Su uso educativo, lógicamente de puertas para adentro, ha afianzado el desconocimiento con el que la ciudad lo trata. Un bicho raro que solo en los últimos años ha cobrado mayor relevancia ante el auge de nuevas atenciones arquitectónicas, como la nueva pasión que Valencia tiene por su Espai Verd. En cambio, la mayoría de titulares del Alemán se los ha llevado la refriega vecinal que lleva larvándose desde 2015, momento en el que el Colegio decidió convocar un concurso público con el que ampliar su espacio. La escasez de plazas y la espontaneidad irregular con el que había ido creciendo, obligaban a replantear el complejo.
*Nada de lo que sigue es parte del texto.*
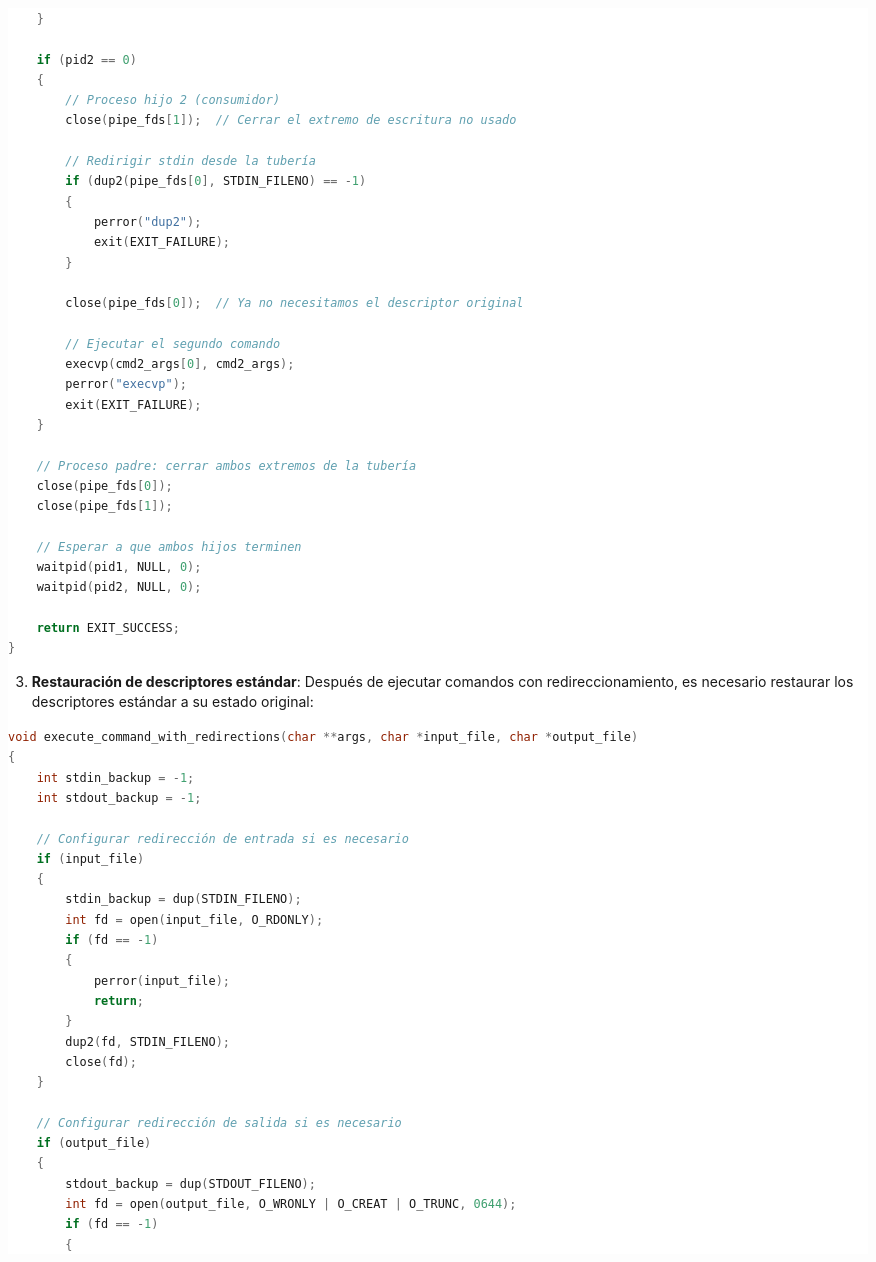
```c
    }
    
    if (pid2 == 0)
    {
        // Proceso hijo 2 (consumidor)
        close(pipe_fds[1]);  // Cerrar el extremo de escritura no usado
        
        // Redirigir stdin desde la tubería
        if (dup2(pipe_fds[0], STDIN_FILENO) == -1)
        {
            perror("dup2");
            exit(EXIT_FAILURE);
        }
        
        close(pipe_fds[0]);  // Ya no necesitamos el descriptor original
        
        // Ejecutar el segundo comando
        execvp(cmd2_args[0], cmd2_args);
        perror("execvp");
        exit(EXIT_FAILURE);
    }
    
    // Proceso padre: cerrar ambos extremos de la tubería
    close(pipe_fds[0]);
    close(pipe_fds[1]);
    
    // Esperar a que ambos hijos terminen
    waitpid(pid1, NULL, 0);
    waitpid(pid2, NULL, 0);
    
    return EXIT_SUCCESS;
}
```

3. **Restauración de descriptores estándar**: Después de ejecutar comandos con redireccionamiento, es necesario restaurar los descriptores estándar a su estado original:

```c
void execute_command_with_redirections(char **args, char *input_file, char *output_file)
{
    int stdin_backup = -1;
    int stdout_backup = -1;
    
    // Configurar redirección de entrada si es necesario
    if (input_file)
    {
        stdin_backup = dup(STDIN_FILENO);
        int fd = open(input_file, O_RDONLY);
        if (fd == -1)
        {
            perror(input_file);
            return;
        }
        dup2(fd, STDIN_FILENO);
        close(fd);
    }
    
    // Configurar redirección de salida si es necesario
    if (output_file)
    {
        stdout_backup = dup(STDOUT_FILENO);
        int fd = open(output_file, O_WRONLY | O_CREAT | O_TRUNC, 0644);
        if (fd == -1)
        {
```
El concurso, al que concurrieron sesenta candidaturas, lo ganó el estudio valenciano Orts-Trullenque, liderado por Marta Orts y Carlos Trullenque. Además de por el apellido, la propuesta conectaba de forma ejemplar con el edificio original (con una protección de nivel 2), generando una extensión que permitía entender de manera sencilla la evolución de las eras del colegio. Consolida también la vieja idea de ciudad-jardín. Una intervención arquitectónica celebrada por su respeto y nuevo valor que, sin embargo, se ha visto en la diana de las protestas vecinales.
Con la ejecución de las obras, los vecinos colindantes a la ampliación (algo así como quienes desde lo alto de un acantilado ven crecer una isla a sus pies) notificaron un cambio de planeamiento e irregularidades en las obras. Según el primer informe del Ayuntamiento, se habían levantado instalaciones que no incluía el proyecto. El Colegio Alemán terminó ajustándolas a ley.
Ha sido en las últimas semanas cuando la Agencia Valenciana Antifraude, según señaló Valencia Plaza, ha azuzado el caso al pedir a los técnicos municipales que comprueben que las instalaciones ampliadas cumplen con la normativa ambiental. Antifraude aprovecha para tirar de las orejas al Ayuntamiento, al advertir de su inacción. Más allá de una rabieta vecinal, la comunidad adyacente ha remitido a la Fiscalía una denuncia por la ampliación en un serial que sigue su curso.
Como casi desde el origen de este edificio, resuena el ruido de la colisión entre el avance arquitectónico y el inmovilismo del contexto.
El Colegio Alemán de Valencia, además de ser emblema de todo aquello que podría haber sido, pero no lo fue del todo, es también un buen conductor energético de las oportunidades y los límites de cada época arquitectónica que ha atravesado. Si hubiera que medir su temperatura actual, sería emblema del embrollo en el que burocracia y arquitectura demasiadas veces se (des)encuentran. Esta es la historia de cómo una joya de la excepción urbanística de la Valencia del franquismo ha terminado en refriega vecinal.